Beulah - Page 147/348

In truth, it was a face of rare loveliness; of oval outline, with

delicate yet noble features, whose expression seemed the reflex of

the divine afflatus. The uplifted eyes beamed with the radiance of

inspiration; the full, ripe lips were just parted; the curling hair

clustered with child-like simplicity round the classic head; and the

exquisitely formed hands clasped a lyre.

"Beulah, don't you think the eyes are most too wild?" suggested

Clara timidly.

"What? for a poetess! Remember poesy hath madness in it," answered

Beulah, still looking earnestly at her drawing.

"Madness? What do you mean?"

"Just what I say. I believe poetry to be the highest and purest

phase of insanity. Those finely strung, curiously nervous natures

that you always find coupled with poetic endowments, are

characterized by a remarkable activity of the mental organs; and

this continued excitement and premature development of the brain

results in a disease which, under this aspect, the world offers

premiums for. Though I enjoy a fine poem as much as anybody, I

believe, in nine cases out of ten, it is the spasmodic vent of a

highly nervous system, overstrained, diseased. Yes, diseased! If it

does not result in the frantic madness of Lamb, or the final

imbecility of Southey, it is manifested in various other forms, such

as the morbid melancholy of Cowper, the bitter misanthropy of Pope,

the abnormal moodiness and misery of Byron, the unsound and

dangerous theories of Shelley, and the strange, fragmentary nature

of Coleridge."

"Oh, Beulah! what a humiliating theory! The poet placed on an

ignominious level with the nervous hypochondriac! You are the very

last person I should suppose guilty of entertaining such a degraded

estimate of human powers," interposed Clara energetically.

"I know it is customary to rave about Muses, and Parnassus, and

Helicon, and to throw the charitable mantle of 'poetic

idiosyncrasies' over all those dark spots on poetic disks. All

conceivable and inconceivable eccentricities are pardoned, as the

usual concomitants of genius; but, looking into the home lives of

many of the most distinguished poets, I have been painfully

impressed with the truth of my very unpoetic theory. Common sense

has arraigned before her august tribunal some of the socalled

'geniuses' of past ages, and the critical verdict is that much of

the famous 'fine frenzy' was bona-fide frenzy of a sadder nature."

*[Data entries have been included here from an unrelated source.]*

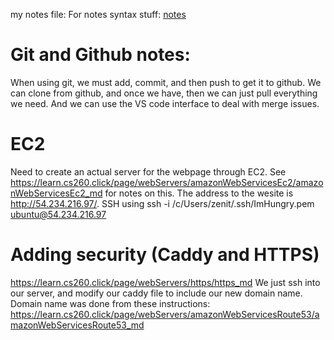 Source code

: my notes file:
For notes syntax stuff: [notes](https://docs.github.com/en/get-started/writing-on-github/getting-started-with-writing-and-formatting-on-github/basic-writing-and-formatting-syntax)

# Git and Github notes:
When using git, we must add, commit, and then push to get it to github. We can clone from github, and once we have, then we can just pull everything we need. And we can use the VS code interface to deal with merge issues.

# EC2
Need to create an actual server for the webpage through EC2. See https://learn.cs260.click/page/webServers/amazonWebServicesEc2/amazonWebServicesEc2_md for notes on this. The address to the wesite is http://54.234.216.97/. SSH using ssh -i /c/Users/zenit/.ssh/ImHungry.pem ubuntu@54.234.216.97

# Adding security (Caddy and HTTPS)
https://learn.cs260.click/page/webServers/https/https_md
We just ssh into our server, and modify our caddy file to include our new domain name. Domain name was done from these instructions: https://learn.cs260.click/page/webServers/amazonWebServicesRoute53/amazonWebServicesRoute53_md
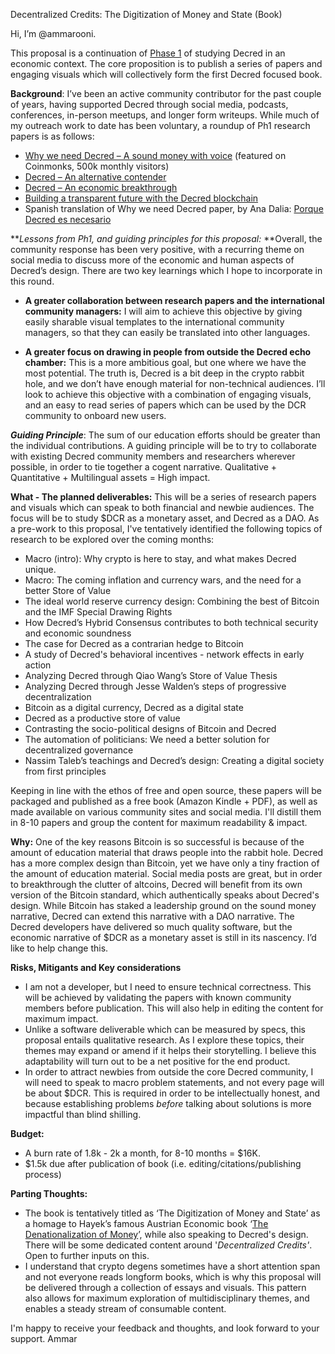 Decentralized Credits: The Digitization of Money and State (Book)

Hi, I’m @ammarooni. 

This proposal is a continuation of [Phase 1](https://proposals.decred.org/proposals/65bde4146b845e7e839d6916d4d8f642bc39c250df5379c2f1e26c4ab778ec1a) of studying Decred in an economic context. The core proposition is to publish a series of papers and engaging visuals which will collectively form the first Decred focused book. 

**Background**:
I’ve been an active community contributor for the past couple of years, having supported Decred through social media, podcasts, conferences, in-person meetups, and longer form writeups. While much of my outreach work to date has been voluntary, a roundup of Ph1 research papers is as follows:
-	[Why we need Decred – A sound money with voice](https://medium.com/coinmonks/why-we-need-decred-an-inclusive-approach-to-sound-money-db2f990c107b) (featured on Coinmonks, 500k monthly visitors)
-	[Decred – An alternative contender](https://ammarooni.medium.com/decred-an-alternative-contender-a3547a014745)
-	[Decred – An economic breakthrough](https://ammarooni.medium.com/decred-an-economic-breakthrough-4d2e3ea27338)
-	[Building a transparent future with the Decred blockchain](https://medium.com/decred/building-a-transparent-future-with-the-decred-blockchain-e77471d28059)
-	Spanish translation of Why we need Decred paper, by Ana Dalia: [Porque Decred es necesario](https://medium.com/decred-es/porque-decred-es-necesario-un-enfoque-inclusivo-sobre-el-dinero-duradero-b8235fb312f3)

***Lessons from Ph1, and guiding principles for this proposal:* **Overall, the community response has been very positive, with a recurring theme on social media to discuss more of the economic and human aspects of Decred’s design. There are two key learnings which I hope to incorporate in this round. 

- **A greater collaboration between research papers and the international community managers:** I will aim to achieve this objective by giving easily sharable visual templates to the international community managers, so that they can easily be translated into other languages.

- **A greater focus on drawing in people from outside the Decred echo chamber:**  This is a more ambitious goal, but one where we have the most potential. The truth is, Decred is a bit deep in the crypto rabbit hole, and we don’t have enough material for non-technical audiences. I’ll look to achieve this objective with a combination of engaging visuals, and an easy to read series of papers which can be used by the DCR community to onboard new users.
 
***Guiding Principle***: The sum of our education efforts should be greater than the individual contributions. A guiding principle will be to try to collaborate with existing Decred community members and researchers wherever possible, in order to tie together a cogent narrative. Qualitative + Quantitative + Multilingual assets = High impact.

**What - The planned deliverables:**
This will be a series of research papers and visuals which can speak to both financial and newbie audiences. The focus will be to study $DCR as a monetary asset, and Decred as a DAO. As a pre-work to this proposal, I've tentatively identified the following topics of research to be explored over the coming months:

- Macro (intro): Why crypto is here to stay, and what makes Decred unique. 
- Macro: The coming inflation and currency wars, and the need for a better Store of Value
- The ideal world reserve currency design: Combining the best of Bitcoin and the IMF Special Drawing Rights
- How Decred’s Hybrid Consensus contributes to both technical security and economic soundness
- The case for Decred as a contrarian hedge to Bitcoin
- A study of Decred's behavioral incentives - network effects in early action
- Analyzing Decred through Qiao Wang’s Store of Value Thesis
- Analyzing Decred through Jesse Walden’s steps of progressive decentralization
- Bitcoin as a digital currency, Decred as a digital state
- Decred as a productive store of value
- Contrasting the socio-political designs of Bitcoin and Decred
- The automation of politicians: We need a better solution for decentralized governance
- Nassim Taleb’s teachings and Decred’s design: Creating a digital society from first principles

Keeping in line with the ethos of free and open source, these papers will be packaged and published as a free book (Amazon Kindle + PDF), as well as made available on various community sites and social media. I'll distill them in 8-10 papers and group the content for maximum readability & impact.

**Why:**
One of the key reasons Bitcoin is so successful is because of the amount of education material that draws people into the rabbit hole. Decred has a more complex design than Bitcoin, yet we have only a tiny fraction of the amount of education material.
Social media posts are great, but in order to breakthrough the clutter of altcoins, Decred will benefit from its own version of the Bitcoin standard, which authentically speaks about Decred's design. While Bitcoin has staked a leadership ground on the sound money narrative, Decred can extend this narrative with a DAO narrative.
The Decred developers have delivered so much quality software, but the economic narrative of $DCR as a monetary asset is still in its nascency. I’d like to help change this. 

**Risks, Mitigants and Key considerations**
- I am not a developer, but I need to ensure technical correctness. This will be achieved by validating the papers with known community members before publication. This will also help in editing the content for maximum impact.
- Unlike a software deliverable which can be measured by specs, this proposal entails qualitative research. As I explore these topics, their themes may expand or amend if it helps their storytelling. I believe this adaptability will turn out to be a net positive for the end product.
- In order to attract newbies from outside the core Decred community, I will need to speak to macro problem statements, and not every page will be about $DCR. This is required in order to be intellectually honest, and because establishing problems *before* talking about solutions is more impactful than blind shilling. 

**Budget:**
- A burn rate of 1.8k - 2k a month, for 8-10 months = $16K. 
- $1.5k due after publication of book (i.e. editing/citations/publishing process)

**Parting Thoughts:**
- The book is tentatively titled as ‘The Digitization of Money and State’ as a homage to Hayek’s famous Austrian Economic book ‘[The Denationalization of Money](https://en.wikipedia.org/wiki/The_Denationalization_of_Money)’, while also speaking to Decred's design. There will be some dedicated content around '*Decentralized Credits'*. Open to further inputs on this.
- I understand that crypto degens sometimes have a short attention span and not everyone reads longform books, which is why this proposal will be delivered through a collection of essays and visuals. This pattern also allows for maximum exploration of multidisciplinary themes, and enables a steady stream of consumable content.

I'm happy to receive your feedback and thoughts, and look forward to your support.
Ammar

"Do you think that Sappho's frenzy was established by the Leucadian

leap?"

"You confound the poetess with a Sappho who lived later, and threw

herself into the sea from the promontory of Leucate. Doubtless she

too had 'poetic idiosyncrasies'; but her spotless life and, I

believe, natural death, afford no indication of an unsound

intellect. It is rather immaterial, however, to--" Beulah paused

abruptly as a servant entered and approached the table, saying: "Miss Clara, Dr. Hartwell is in the parlor and wishes to see you."